Pericolo scampato. Il 17 dicembre è spuntato all'improvviso un nuovo ostacolo sulla strada del Monte dei Paschi verso il salvataggio di mercato. Lo ha alzato Quaestio ovvero l'Sgr che è a capo del fondo Atlante, incaricato di smaltire le sofferenze non solo di Mps. È però bastato minacciare di far saltare l'intero piano che l'ostacolo, ieri sera, è stato superato.

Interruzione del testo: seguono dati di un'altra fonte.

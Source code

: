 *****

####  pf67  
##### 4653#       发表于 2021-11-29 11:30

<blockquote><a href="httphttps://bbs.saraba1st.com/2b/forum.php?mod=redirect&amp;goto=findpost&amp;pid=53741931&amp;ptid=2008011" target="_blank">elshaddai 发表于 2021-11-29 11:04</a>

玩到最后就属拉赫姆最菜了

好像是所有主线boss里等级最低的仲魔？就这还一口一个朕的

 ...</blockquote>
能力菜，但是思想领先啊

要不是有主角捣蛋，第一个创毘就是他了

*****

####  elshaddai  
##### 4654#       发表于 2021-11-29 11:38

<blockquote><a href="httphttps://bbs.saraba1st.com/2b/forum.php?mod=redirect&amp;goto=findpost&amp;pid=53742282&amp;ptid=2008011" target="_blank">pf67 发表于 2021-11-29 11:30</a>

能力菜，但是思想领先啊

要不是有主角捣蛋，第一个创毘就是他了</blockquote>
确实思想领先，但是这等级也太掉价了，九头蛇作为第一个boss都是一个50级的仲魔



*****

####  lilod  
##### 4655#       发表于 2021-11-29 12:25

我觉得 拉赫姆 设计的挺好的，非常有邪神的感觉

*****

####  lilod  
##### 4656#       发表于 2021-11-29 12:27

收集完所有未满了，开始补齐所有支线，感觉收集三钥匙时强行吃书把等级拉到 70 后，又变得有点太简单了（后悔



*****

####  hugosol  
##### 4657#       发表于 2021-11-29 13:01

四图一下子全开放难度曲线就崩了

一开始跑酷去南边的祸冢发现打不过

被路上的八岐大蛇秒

Ma procediamo con ordine, riavvolgendo il nastro dell'ennesima giornata di tensione per il destino dell'istituto senese. Sabato scorso - ma lo si è scoperto solo ieri - la società guidata da Alessandro Penati ha manifestato «forti perplessità e tematiche» sulle garanzie chieste dal colosso americano Jp Morgan per il prestito ponte da 4,7 miliardi che dovrebbe consentire i tempi tecnici per dotare di garanzia pubblica - la cosiddetta Gacs - la tranche senior dei crediti deteriorati. Per questo, scrive la banca senese in una nota diffusa appunto ieri al termine di un breve cda riunito in mattinata, «sono in corso con Quaestio approfondimenti al fine di individuare eventuali soluzioni alternative». Secondo lo schema presentato al mercato nelle scorse settimane, la cartolarizzazione delle sofferenze di Rocca Salimbeni è un presupposto indispensabile per l'operazione messa in piedi dall'ad Marco Morelli e basata su altre due gambe. Ovvero la conversione dei bond subordinati, allargata ai piccoli investitori, (terminerà domani pomeriggio) e l'aumento di capitale di 5 miliardi partito ieri e destinato a concludersi giovedì 22. La forchetta di prezzo già annunciata della ricapitalizzazione va da un minimo di 1 a un massimo di 24,9 euro ma il prezzo di collocamento verrà fissato solo dopo la chiusura ovvero dopo aver calcolato come è andata la conversione dei subordinati. Il problema è che se Atlante e Jp Morgan non troveranno un accordo, l'intero piano «non potrebbe concludersi in conformità ai termini e alle condizioni dell'autorizzazione ricevuta dalla Bce». Ovvero la soluzione di mercato, da chiudere come chiede Francoforte entro il 31 dicembre, salterebbe.
Quali sono i motivi dello scontro fra Atlante - pronto a mettere sul piatto 1,6 miliardi - e la banca d'affari americana (che insieme a Mediobanca è anche advisor di Rocca Salimbeni)? L'intesa sul finanziamento che assisterà l'acquisto della cosiddetta «tranche senior» dei crediti deteriorati sarebbe stato raggiunto alla fine della scorsa settimana a condizioni differenti da quelle attese. E con un condizioni capestro inaccettabili per il fondo. Sullo scontro è intervenuto nel pomeriggio Carlo Messina, ad di Intesa che è uno dei più importanti finanziatori di Atlante (ha contribuito per oltre un miliardo), assicurando che il fondo deciderà entro oggi. «Io parlo per la mia quota, che non è di maggioranza, ma importante. Atlante è nato con un obiettivo molto chiaro e deve portarlo a compimento», ha concluso il banchiere. Infatti, poco prima delle 21 di ieri, ecco l'accordo: il cda di Questio, «in seguito all'ottenimento di alcune condizioni mitiganti il rischio rifinanziamento» del prestito ponte e «visto il parere positivo espresso dal comitato investitori del fondo Atlante II», ha dato il via libera all'operazione sugli npl.
Nel frattempo, però, a Piazza Affari il titolo Mps ha lasciato sul terreno l'11%
zavorrando il listino milanese che ha chiuso giù dello 0,24 per cento. Forti cali anche per Unicredit (-4,5%), Bper (-3,8%), Bpm (-2,6%), Banco Popolare (-2,7%) e Ubi(-1,8%). In gran spolvero, invece, Carige: +7,6 per cento.